---- PROVIDED DATA

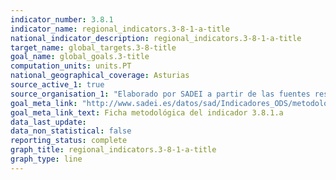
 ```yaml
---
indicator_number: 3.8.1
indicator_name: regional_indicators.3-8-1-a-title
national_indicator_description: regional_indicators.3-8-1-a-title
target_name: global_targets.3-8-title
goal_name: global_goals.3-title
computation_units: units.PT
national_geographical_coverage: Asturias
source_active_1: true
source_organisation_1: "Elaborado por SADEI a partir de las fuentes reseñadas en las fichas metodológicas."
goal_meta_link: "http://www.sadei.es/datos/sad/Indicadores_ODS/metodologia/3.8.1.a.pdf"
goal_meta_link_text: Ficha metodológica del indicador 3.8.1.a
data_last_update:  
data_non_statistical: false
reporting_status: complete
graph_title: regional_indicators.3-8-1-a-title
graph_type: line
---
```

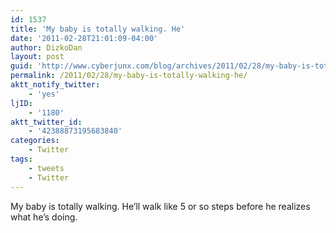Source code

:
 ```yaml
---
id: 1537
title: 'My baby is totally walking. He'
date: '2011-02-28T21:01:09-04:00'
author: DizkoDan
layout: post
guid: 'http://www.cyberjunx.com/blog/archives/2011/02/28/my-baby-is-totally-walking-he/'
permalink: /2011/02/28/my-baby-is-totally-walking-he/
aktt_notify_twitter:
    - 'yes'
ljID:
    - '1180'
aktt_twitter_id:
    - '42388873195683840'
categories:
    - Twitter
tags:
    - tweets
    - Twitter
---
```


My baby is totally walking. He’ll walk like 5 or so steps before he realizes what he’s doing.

--------

Write out the records exactly. Do not carry the pictures over.

:: SOLUTION ::
 ```yaml
---
indicator_number: 3.8.1
indicator_name: regional_indicators.3-8-1-a-title
national_indicator_description: regional_indicators.3-8-1-a-title
target_name: global_targets.3-8-title
goal_name: global_goals.3-title
computation_units: units.PT
national_geographical_coverage: Asturias
source_active_1: true
source_organisation_1: "Elaborado por SADEI a partir de las fuentes reseñadas en las fichas metodológicas."
goal_meta_link: "http://www.sadei.es/datos/sad/Indicadores_ODS/metodologia/3.8.1.a.pdf"
goal_meta_link_text: Ficha metodológica del indicador 3.8.1.a
data_last_update:  
data_non_statistical: false
reporting_status: complete
graph_title: regional_indicators.3-8-1-a-title
graph_type: line
---
```

Source code

:
 ```yaml
---
id: 1537
title: 'My baby is totally walking. He'
date: '2011-02-28T21:01:09-04:00'
author: DizkoDan
layout: post
guid: 'http://www.cyberjunx.com/blog/archives/2011/02/28/my-baby-is-totally-walking-he/'
permalink: /2011/02/28/my-baby-is-totally-walking-he/
aktt_notify_twitter:
    - 'yes'
ljID:
    - '1180'
aktt_twitter_id:
    - '42388873195683840'
categories:
    - Twitter
tags:
    - tweets
    - Twitter
---
```


My baby is totally walking. He’ll walk like 5 or so steps before he realizes what he’s doing.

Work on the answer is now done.